Copy every line of the data below exactly as given, except for the pictures.

[RECORDS FOR THIS TASK]

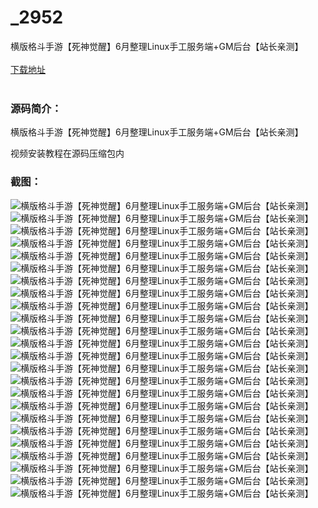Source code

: # _2952
横版格斗手游【死神觉醒】6月整理Linux手工服务端+GM后台【站长亲测】
<br/></br>
[下载地址](https://www.uuid2.com/2952.html "下载地址")
<br/></br>
<h3>源码简介：</h3>
<p>横版格斗手游【死神觉醒】6月整理Linux手工服务端+GM后台【站长亲测】<p>
<p>视频安装教程在源码压缩包内<p>
<h3>截图：</h3>
<img src="https://www.uuid2.com/wp-content/uploads/img/202205/4c5ddab798.jpg" alt="横版格斗手游【死神觉醒】6月整理Linux手工服务端+GM后台【站长亲测】"><img src="https://www.uuid2.com/wp-content/uploads/img/202205/4c5ddab135.jpg" alt="横版格斗手游【死神觉醒】6月整理Linux手工服务端+GM后台【站长亲测】"><img src="https://www.uuid2.com/wp-content/uploads/img/202205/b3c7bc9762.jpg" alt="横版格斗手游【死神觉醒】6月整理Linux手工服务端+GM后台【站长亲测】"><img src="https://www.uuid2.com/wp-content/uploads/img/202205/b3c7bc9103.jpg" alt="横版格斗手游【死神觉醒】6月整理Linux手工服务端+GM后台【站长亲测】"><img src="https://www.uuid2.com/wp-content/uploads/img/202205/b3c7bc9354.jpg" alt="横版格斗手游【死神觉醒】6月整理Linux手工服务端+GM后台【站长亲测】"><img src="https://www.uuid2.com/wp-content/uploads/img/202205/b3c7bc9217.jpg" alt="横版格斗手游【死神觉醒】6月整理Linux手工服务端+GM后台【站长亲测】"><img src="https://www.uuid2.com/wp-content/uploads/img/202205/b3c7bc9415.jpg" alt="横版格斗手游【死神觉醒】6月整理Linux手工服务端+GM后台【站长亲测】"><img src="https://www.uuid2.com/wp-content/uploads/img/202205/b3c7bc9359.jpg" alt="横版格斗手游【死神觉醒】6月整理Linux手工服务端+GM后台【站长亲测】"><img src="https://www.uuid2.com/wp-content/uploads/img/202205/b3c7bc9410.jpg" alt="横版格斗手游【死神觉醒】6月整理Linux手工服务端+GM后台【站长亲测】"><img src="https://www.uuid2.com/wp-content/uploads/img/202205/94a5731806.jpg" alt="横版格斗手游【死神觉醒】6月整理Linux手工服务端+GM后台【站长亲测】"><img src="https://www.uuid2.com/wp-content/uploads/img/202205/94a5731729.jpg" alt="横版格斗手游【死神觉醒】6月整理Linux手工服务端+GM后台【站长亲测】"><img src="https://www.uuid2.com/wp-content/uploads/img/202205/94a5731672.jpg" alt="横版格斗手游【死神觉醒】6月整理Linux手工服务端+GM后台【站长亲测】"><img src="https://www.uuid2.com/wp-content/uploads/img/202205/94a5731684.jpg" alt="横版格斗手游【死神觉醒】6月整理Linux手工服务端+GM后台【站长亲测】"><img src="https://www.uuid2.com/wp-content/uploads/img/202205/94a5731566.jpg" alt="横版格斗手游【死神觉醒】6月整理Linux手工服务端+GM后台【站长亲测】"><img src="https://www.uuid2.com/wp-content/uploads/img/202205/94a5731613.jpg" alt="横版格斗手游【死神觉醒】6月整理Linux手工服务端+GM后台【站长亲测】"><img src="https://www.uuid2.com/wp-content/uploads/img/202205/94a5731771.jpg" alt="横版格斗手游【死神觉醒】6月整理Linux手工服务端+GM后台【站长亲测】"><img src="https://www.uuid2.com/wp-content/uploads/img/202205/368b3c3717.jpg" alt="横版格斗手游【死神觉醒】6月整理Linux手工服务端+GM后台【站长亲测】"><img src="https://www.uuid2.com/wp-content/uploads/img/202205/368b3c3680.jpg" alt="横版格斗手游【死神觉醒】6月整理Linux手工服务端+GM后台【站长亲测】"><img src="https://www.uuid2.com/wp-content/uploads/img/202205/368b3c3968.jpg" alt="横版格斗手游【死神觉醒】6月整理Linux手工服务端+GM后台【站长亲测】"><img src="https://www.uuid2.com/wp-content/uploads/img/202205/368b3c3752.jpg" alt="横版格斗手游【死神觉醒】6月整理Linux手工服务端+GM后台【站长亲测】"><img src="https://www.uuid2.com/wp-content/uploads/img/202205/368b3c3860.jpg" alt="横版格斗手游【死神觉醒】6月整理Linux手工服务端+GM后台【站长亲测】"><img src="https://www.uuid2.com/wp-content/uploads/img/202205/368b3c3633.jpg" alt="横版格斗手游【死神觉醒】6月整理Linux手工服务端+GM后台【站长亲测】"><img src="https://www.uuid2.com/wp-content/uploads/img/202205/368b3c3216.jpg" alt="横版格斗手游【死神觉醒】6月整理Linux手工服务端+GM后台【站长亲测】"><img src="https://www.uuid2.com/wp-content/uploads/img/202205/ade77e8477.jpg" alt="横版格斗手游【死神觉醒】6月整理Linux手工服务端+GM后台【站长亲测】">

[/RECORDS FOR THIS TASK]

• [RESPONSE AREA]:
Source code

: # _2952
横版格斗手游【死神觉醒】6月整理Linux手工服务端+GM后台【站长亲测】
<br/></br>
[下载地址](https://www.uuid2.com/2952.html "下载地址")
<br/></br>
<h3>源码简介：</h3>
<p>横版格斗手游【死神觉醒】6月整理Linux手工服务端+GM后台【站长亲测】<p>
<p>视频安装教程在源码压缩包内<p>
<h3>截图：</h3>
<img src="https://www.uuid2.com/wp-content/uploads/img/202205/4c5ddab798.jpg" alt="横版格斗手游【死神觉醒】6月整理Linux手工服务端+GM后台【站长亲测】"><img src="https://www.uuid2.com/wp-content/uploads/img/202205/4c5ddab135.jpg" alt="横版格斗手游【死神觉醒】6月整理Linux手工服务端+GM后台【站长亲测】"><img src="https://www.uuid2.com/wp-content/uploads/img/202205/b3c7bc9762.jpg" alt="横版格斗手游【死神觉醒】6月整理Linux手工服务端+GM后台【站长亲测】"><img src="https://www.uuid2.com/wp-content/uploads/img/202205/b3c7bc9103.jpg" alt="横版格斗手游【死神觉醒】6月整理Linux手工服务端+GM后台【站长亲测】"><img src="https://www.uuid2.com/wp-content/uploads/img/202205/b3c7bc9354.jpg" alt="横版格斗手游【死神觉醒】6月整理Linux手工服务端+GM后台【站长亲测】"><img src="https://www.uuid2.com/wp-content/uploads/img/202205/b3c7bc9217.jpg" alt="横版格斗手游【死神觉醒】6月整理Linux手工服务端+GM后台【站长亲测】"><img src="https://www.uuid2.com/wp-content/uploads/img/202205/b3c7bc9415.jpg" alt="横版格斗手游【死神觉醒】6月整理Linux手工服务端+GM后台【站长亲测】"><img src="https://www.uuid2.com/wp-content/uploads/img/202205/b3c7bc9359.jpg" alt="横版格斗手游【死神觉醒】6月整理Linux手工服务端+GM后台【站长亲测】"><img src="https://www.uuid2.com/wp-content/uploads/img/202205/b3c7bc9410.jpg" alt="横版格斗手游【死神觉醒】6月整理Linux手工服务端+GM后台【站长亲测】"><img src="https://www.uuid2.com/wp-content/uploads/img/202205/94a5731806.jpg" alt="横版格斗手游【死神觉醒】6月整理Linux手工服务端+GM后台【站长亲测】"><img src="https://www.uuid2.com/wp-content/uploads/img/202205/94a5731729.jpg" alt="横版格斗手游【死神觉醒】6月整理Linux手工服务端+GM后台【站长亲测】"><img src="https://www.uuid2.com/wp-content/uploads/img/202205/94a5731672.jpg" alt="横版格斗手游【死神觉醒】6月整理Linux手工服务端+GM后台【站长亲测】"><img src="https://www.uuid2.com/wp-content/uploads/img/202205/94a5731684.jpg" alt="横版格斗手游【死神觉醒】6月整理Linux手工服务端+GM后台【站长亲测】"><img src="https://www.uuid2.com/wp-content/uploads/img/202205/94a5731566.jpg" alt="横版格斗手游【死神觉醒】6月整理Linux手工服务端+GM后台【站长亲测】"><img src="https://www.uuid2.com/wp-content/uploads/img/202205/94a5731613.jpg" alt="横版格斗手游【死神觉醒】6月整理Linux手工服务端+GM后台【站长亲测】"><img src="https://www.uuid2.com/wp-content/uploads/img/202205/94a5731771.jpg" alt="横版格斗手游【死神觉醒】6月整理Linux手工服务端+GM后台【站长亲测】"><img src="https://www.uuid2.com/wp-content/uploads/img/202205/368b3c3717.jpg" alt="横版格斗手游【死神觉醒】6月整理Linux手工服务端+GM后台【站长亲测】"><img src="https://www.uuid2.com/wp-content/uploads/img/202205/368b3c3680.jpg" alt="横版格斗手游【死神觉醒】6月整理Linux手工服务端+GM后台【站长亲测】"><img src="https://www.uuid2.com/wp-content/uploads/img/202205/368b3c3968.jpg" alt="横版格斗手游【死神觉醒】6月整理Linux手工服务端+GM后台【站长亲测】"><img src="https://www.uuid2.com/wp-content/uploads/img/202205/368b3c3752.jpg" alt="横版格斗手游【死神觉醒】6月整理Linux手工服务端+GM后台【站长亲测】"><img src="https://www.uuid2.com/wp-content/uploads/img/202205/368b3c3860.jpg" alt="横版格斗手游【死神觉醒】6月整理Linux手工服务端+GM后台【站长亲测】"><img src="https://www.uuid2.com/wp-content/uploads/img/202205/368b3c3633.jpg" alt="横版格斗手游【死神觉醒】6月整理Linux手工服务端+GM后台【站长亲测】"><img src="https://www.uuid2.com/wp-content/uploads/img/202205/368b3c3216.jpg" alt="横版格斗手游【死神觉醒】6月整理Linux手工服务端+GM后台【站长亲测】"><img src="https://www.uuid2.com/wp-content/uploads/img/202205/ade77e8477.jpg" alt="横版格斗手游【死神觉醒】6月整理Linux手工服务端+GM后台【站长亲测】">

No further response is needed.